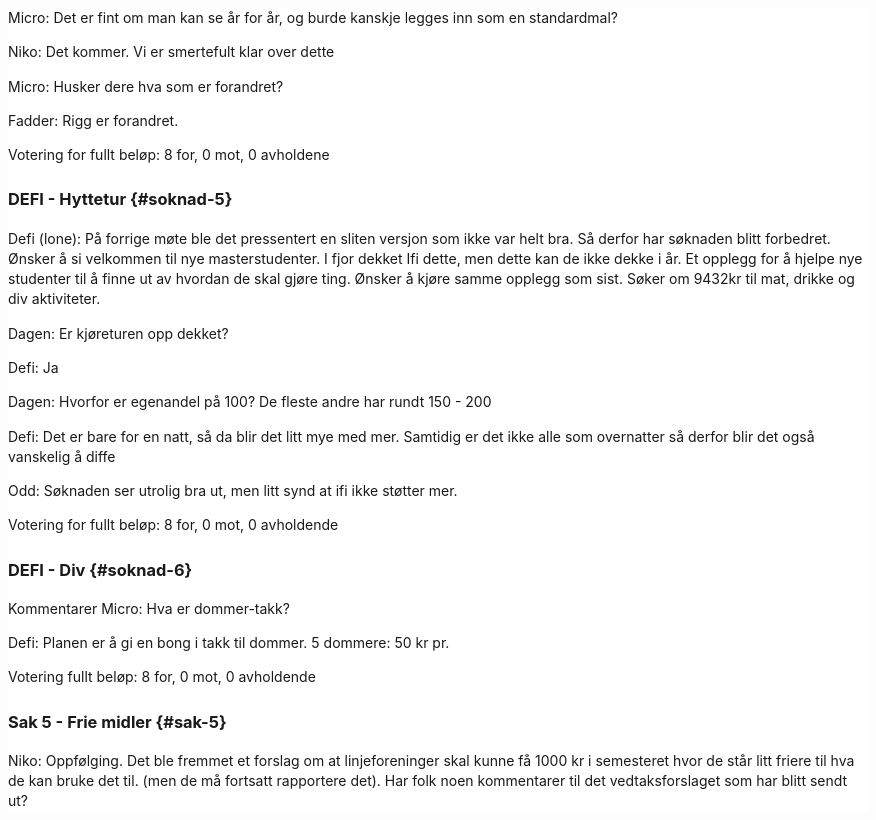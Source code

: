Micro:
    Det er fint om man kan se år for år, og burde kanskje legges inn som en standardmal?

Niko:
    Det kommer. Vi er smertefult klar over dette

Micro:
    Husker dere hva som er forandret?

Fadder:
    Rigg er forandret.

Votering for fullt beløp:
8 for, 0 mot, 0 avholdene

### DEFI - Hyttetur {#soknad-5}
Defi (lone):
    På forrige møte ble det pressentert en sliten versjon som ikke var helt bra. Så derfor har søknaden blitt forbedret. Ønsker å si velkommen til nye masterstudenter. I fjor dekket Ifi dette, men dette kan de ikke dekke i år. Et opplegg for å hjelpe nye studenter til å finne ut av hvordan de skal gjøre ting. Ønsker å kjøre samme opplegg som sist. Søker om 9432kr til mat, drikke og div aktiviteter.

Dagen:
    Er kjøreturen opp dekket?

Defi:
    Ja

Dagen:
    Hvorfor er egenandel på 100? De fleste andre har rundt 150 - 200

Defi:
    Det er bare for en natt, så da blir det litt mye med mer. Samtidig er det ikke alle som overnatter så derfor blir det også vanskelig å diffe

Odd:
    Søknaden ser utrolig bra ut, men litt synd at ifi ikke støtter mer.

Votering for fullt beløp:
8 for, 0 mot, 0 avholdende

### DEFI - Div {#soknad-6}
Kommentarer
Micro:
    Hva er dommer-takk?

Defi:
    Planen er å gi en bong i takk til dommer. 5 dommere: 50 kr pr.

Votering fullt beløp:
8 for, 0 mot, 0 avholdende

### Sak 5 - Frie midler {#sak-5}
Niko:
    Oppfølging. Det ble fremmet et forslag om at linjeforeninger skal kunne få 1000 kr i semesteret hvor de står litt friere til hva de kan bruke det til. (men de må fortsatt rapportere det). Har folk noen kommentarer til det vedtaksforslaget som har blitt sendt ut?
::::
**TRY IT**
The entries above should be reproduced exactly, without their pictures.

**RESULT**
Source code

:Micro:
    Det er fint om man kan se år for år, og burde kanskje legges inn som en standardmal?

Niko:
    Det kommer. Vi er smertefult klar over dette

Micro:
    Husker dere hva som er forandret?

Fadder:
    Rigg er forandret.

Votering for fullt beløp:
8 for, 0 mot, 0 avholdene

### DEFI - Hyttetur {#soknad-5}
Defi (lone):
    På forrige møte ble det pressentert en sliten versjon som ikke var helt bra. Så derfor har søknaden blitt forbedret. Ønsker å si velkommen til nye masterstudenter. I fjor dekket Ifi dette, men dette kan de ikke dekke i år. Et opplegg for å hjelpe nye studenter til å finne ut av hvordan de skal gjøre ting. Ønsker å kjøre samme opplegg som sist. Søker om 9432kr til mat, drikke og div aktiviteter.

Dagen:
    Er kjøreturen opp dekket?

Defi:
    Ja

Dagen:
    Hvorfor er egenandel på 100? De fleste andre har rundt 150 - 200

Defi:
    Det er bare for en natt, så da blir det litt mye med mer. Samtidig er det ikke alle som overnatter så derfor blir det også vanskelig å diffe

Odd:
    Søknaden ser utrolig bra ut, men litt synd at ifi ikke støtter mer.

Votering for fullt beløp:
8 for, 0 mot, 0 avholdende

### DEFI - Div {#soknad-6}
Kommentarer
Micro:
    Hva er dommer-takk?

Defi:
    Planen er å gi en bong i takk til dommer. 5 dommere: 50 kr pr.

Votering fullt beløp:
8 for, 0 mot, 0 avholdende

### Sak 5 - Frie midler {#sak-5}
Niko:
    Oppfølging. Det ble fremmet et forslag om at linjeforeninger skal kunne få 1000 kr i semesteret hvor de står litt friere til hva de kan bruke det til. (men de må fortsatt rapportere det). Har folk noen kommentarer til det vedtaksforslaget som har blitt sendt ut?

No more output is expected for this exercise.